Don’t believe everything you read in the newspapers or everything you hear on your favorite sports talk shows.

Memorial Day was a delightful day for sports fans in Pittsburgh who were pleased to see the Pirates crush the Miami Marlins in South Florida, 10-0, with Gregory Polanco hitting a grand slam, something Andrew McCutcheon has yet to achieve, and Jeff Locke pitching a three-hit complete game shutout.

But please don’t call Francisco Liriano by “Frankie” or say “Happy Memorial Day.”  When a guy has a great name such as Francisco or Roberto you don’t spoil the day by referring to him as Frankie or Bobby.  And Memorial Day is a day of reflection not celebration.

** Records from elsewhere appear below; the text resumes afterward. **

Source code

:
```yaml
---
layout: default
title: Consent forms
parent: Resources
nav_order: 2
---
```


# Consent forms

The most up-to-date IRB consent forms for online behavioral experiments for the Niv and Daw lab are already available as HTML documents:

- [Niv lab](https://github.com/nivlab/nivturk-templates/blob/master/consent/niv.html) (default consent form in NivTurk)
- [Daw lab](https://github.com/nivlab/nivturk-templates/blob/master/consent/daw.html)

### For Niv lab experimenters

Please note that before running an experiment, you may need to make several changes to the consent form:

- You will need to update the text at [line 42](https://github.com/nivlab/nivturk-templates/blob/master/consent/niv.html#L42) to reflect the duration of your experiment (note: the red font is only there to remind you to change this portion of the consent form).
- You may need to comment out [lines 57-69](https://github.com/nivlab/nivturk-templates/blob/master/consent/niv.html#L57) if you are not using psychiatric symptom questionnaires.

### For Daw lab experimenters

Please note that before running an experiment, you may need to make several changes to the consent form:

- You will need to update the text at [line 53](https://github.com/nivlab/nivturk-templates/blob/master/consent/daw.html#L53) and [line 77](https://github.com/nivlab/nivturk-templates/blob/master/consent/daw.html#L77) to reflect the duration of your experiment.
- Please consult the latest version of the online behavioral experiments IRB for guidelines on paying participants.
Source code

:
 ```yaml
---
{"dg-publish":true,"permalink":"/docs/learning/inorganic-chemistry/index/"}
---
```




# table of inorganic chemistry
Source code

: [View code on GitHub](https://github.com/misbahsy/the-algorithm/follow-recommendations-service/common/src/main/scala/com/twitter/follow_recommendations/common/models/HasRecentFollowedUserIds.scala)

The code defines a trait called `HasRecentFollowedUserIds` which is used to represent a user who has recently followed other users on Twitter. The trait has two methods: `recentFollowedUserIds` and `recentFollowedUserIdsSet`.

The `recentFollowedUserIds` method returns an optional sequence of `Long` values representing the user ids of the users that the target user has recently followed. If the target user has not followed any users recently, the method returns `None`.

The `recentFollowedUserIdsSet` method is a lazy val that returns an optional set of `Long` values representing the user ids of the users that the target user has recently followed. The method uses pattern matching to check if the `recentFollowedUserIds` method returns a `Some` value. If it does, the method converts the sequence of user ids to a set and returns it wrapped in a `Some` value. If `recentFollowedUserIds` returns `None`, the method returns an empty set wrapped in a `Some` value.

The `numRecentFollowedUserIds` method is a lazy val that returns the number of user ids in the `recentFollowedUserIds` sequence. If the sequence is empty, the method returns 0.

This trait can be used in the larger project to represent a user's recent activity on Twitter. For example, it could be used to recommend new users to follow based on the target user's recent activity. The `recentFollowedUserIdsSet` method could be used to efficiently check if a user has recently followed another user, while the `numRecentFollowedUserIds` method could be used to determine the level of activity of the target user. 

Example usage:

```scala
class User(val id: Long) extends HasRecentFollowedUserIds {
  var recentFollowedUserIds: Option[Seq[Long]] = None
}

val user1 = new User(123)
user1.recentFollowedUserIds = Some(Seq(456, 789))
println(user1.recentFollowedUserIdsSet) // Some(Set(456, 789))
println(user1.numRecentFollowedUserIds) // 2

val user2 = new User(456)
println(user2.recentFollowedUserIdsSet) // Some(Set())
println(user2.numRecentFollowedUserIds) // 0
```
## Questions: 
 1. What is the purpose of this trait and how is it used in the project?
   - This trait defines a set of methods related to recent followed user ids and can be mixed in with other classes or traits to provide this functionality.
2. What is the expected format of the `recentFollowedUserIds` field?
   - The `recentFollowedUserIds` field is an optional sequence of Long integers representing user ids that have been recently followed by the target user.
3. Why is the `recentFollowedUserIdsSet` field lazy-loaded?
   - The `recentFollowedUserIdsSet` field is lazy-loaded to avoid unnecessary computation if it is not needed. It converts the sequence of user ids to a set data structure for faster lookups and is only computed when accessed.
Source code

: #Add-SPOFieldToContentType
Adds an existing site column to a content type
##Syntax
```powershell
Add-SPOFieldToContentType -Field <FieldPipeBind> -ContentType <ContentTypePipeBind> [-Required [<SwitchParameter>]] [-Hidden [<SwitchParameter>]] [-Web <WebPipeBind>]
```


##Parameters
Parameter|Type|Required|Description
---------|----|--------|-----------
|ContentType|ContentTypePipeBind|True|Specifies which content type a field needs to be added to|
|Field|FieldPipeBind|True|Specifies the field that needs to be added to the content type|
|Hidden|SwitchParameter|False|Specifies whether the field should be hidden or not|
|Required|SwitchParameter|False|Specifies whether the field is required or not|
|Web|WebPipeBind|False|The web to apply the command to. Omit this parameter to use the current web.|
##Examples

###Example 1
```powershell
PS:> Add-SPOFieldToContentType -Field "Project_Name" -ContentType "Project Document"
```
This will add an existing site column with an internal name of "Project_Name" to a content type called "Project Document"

One of the radio sports talk shows dwelt a good deal last Monday on the story line that if the Penguins were to win the Stanley Cup in five games – as many local pundits are predicting – or even seven games it will mark the first time since 1960 that a Pittsburgh pro sports team will have won a championship at home.

An official in the front office of the Penguins had peddled the story line that there had been a 56-year drought between a Pittsburgh team claiming a championship with the final game at home.

That is simply not so.  A knowledge of Pittsburgh sports history will tell you as much.  There were three Pittsburgh pro sports teams with that distinction since the Pirates won the World Series in the seventh game with the New York Yankees at Forbes Field.

Bill Mazeroski’s home run, on the second pitch – a slider by Ralph Terry – that cleared the left field wall next to the scoreboard and into the first paragraph of Maz’s obituary, was the game-winner against the mighty Yankees. The New York team outscored the Pirates, 55-27 in the series, but the Bucs prevailed in the deciding game.  The Yankees also out-hit the Pirates by 91-60 while dominating the series but still came up on the short end of the stick. “They scored all the runs,” said Gino Cimoli of the Pirates, “but we won the World Series.” An earlier three-run homer by Hal Smith that put the Pirates temporarily in the lead in the eighth inning was referred to by the broadcaster as “a home run for the ages.”  But it was not to be so.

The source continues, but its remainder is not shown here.